Output exactly the line that includes "for free (this" and all the lines after it through the end of the listing below, and nothing more.

● Available data

::::::::

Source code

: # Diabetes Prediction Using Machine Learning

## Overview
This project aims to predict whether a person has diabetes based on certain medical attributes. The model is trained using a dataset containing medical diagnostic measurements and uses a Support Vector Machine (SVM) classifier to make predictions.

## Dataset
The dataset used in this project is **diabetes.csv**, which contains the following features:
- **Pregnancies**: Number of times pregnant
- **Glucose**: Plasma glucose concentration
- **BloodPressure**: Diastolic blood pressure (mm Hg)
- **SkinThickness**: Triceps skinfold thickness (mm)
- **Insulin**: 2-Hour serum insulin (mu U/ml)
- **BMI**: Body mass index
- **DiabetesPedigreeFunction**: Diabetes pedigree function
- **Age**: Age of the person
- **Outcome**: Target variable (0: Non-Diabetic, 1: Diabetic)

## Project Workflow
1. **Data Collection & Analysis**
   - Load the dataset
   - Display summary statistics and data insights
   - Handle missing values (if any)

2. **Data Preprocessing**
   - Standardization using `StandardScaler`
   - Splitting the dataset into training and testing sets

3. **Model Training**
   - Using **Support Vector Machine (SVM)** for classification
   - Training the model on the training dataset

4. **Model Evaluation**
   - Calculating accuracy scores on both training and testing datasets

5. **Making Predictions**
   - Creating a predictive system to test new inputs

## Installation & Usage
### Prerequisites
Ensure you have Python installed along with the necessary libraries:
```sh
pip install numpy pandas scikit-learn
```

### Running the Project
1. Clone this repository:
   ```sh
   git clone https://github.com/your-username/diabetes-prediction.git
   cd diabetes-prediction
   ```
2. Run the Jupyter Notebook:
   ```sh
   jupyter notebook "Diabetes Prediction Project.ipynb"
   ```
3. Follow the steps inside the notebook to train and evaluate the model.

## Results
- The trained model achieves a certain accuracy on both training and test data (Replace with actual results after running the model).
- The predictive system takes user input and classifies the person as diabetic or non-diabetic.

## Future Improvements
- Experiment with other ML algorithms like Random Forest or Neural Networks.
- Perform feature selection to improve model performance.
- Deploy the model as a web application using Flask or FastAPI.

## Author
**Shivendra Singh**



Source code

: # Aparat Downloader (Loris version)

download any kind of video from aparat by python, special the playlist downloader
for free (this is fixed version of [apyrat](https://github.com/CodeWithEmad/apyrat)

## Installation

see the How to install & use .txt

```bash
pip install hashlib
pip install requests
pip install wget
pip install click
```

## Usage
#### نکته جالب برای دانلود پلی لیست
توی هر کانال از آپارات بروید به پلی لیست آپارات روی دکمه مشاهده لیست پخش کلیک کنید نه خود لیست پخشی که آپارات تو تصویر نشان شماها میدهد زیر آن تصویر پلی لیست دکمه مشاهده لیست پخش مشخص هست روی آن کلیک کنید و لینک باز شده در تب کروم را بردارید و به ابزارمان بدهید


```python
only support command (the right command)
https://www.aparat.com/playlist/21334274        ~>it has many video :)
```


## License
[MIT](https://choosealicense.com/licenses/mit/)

::::::::

● Result
for free (this is fixed version of [apyrat](https://github.com/CodeWithEmad/apyrat)

## Installation

see the How to install & use .txt

```bash
pip install hashlib
pip install requests
pip install wget
pip install click
```

## Usage
#### نکته جالب برای دانلود پلی لیست
توی هر کانال از آپارات بروید به پلی لیست آپارات روی دکمه مشاهده لیست پخش کلیک کنید نه خود لیست پخشی که آپارات تو تصویر نشان شماها میدهد زیر آن تصویر پلی لیست دکمه مشاهده لیست پخش مشخص هست روی آن کلیک کنید و لینک باز شده در تب کروم را بردارید و به ابزارمان بدهید


```python
only support command (the right command)
https://www.aparat.com/playlist/21334274        ~>it has many video :)
```


## License
[MIT](https://choosealicense.com/licenses/mit/)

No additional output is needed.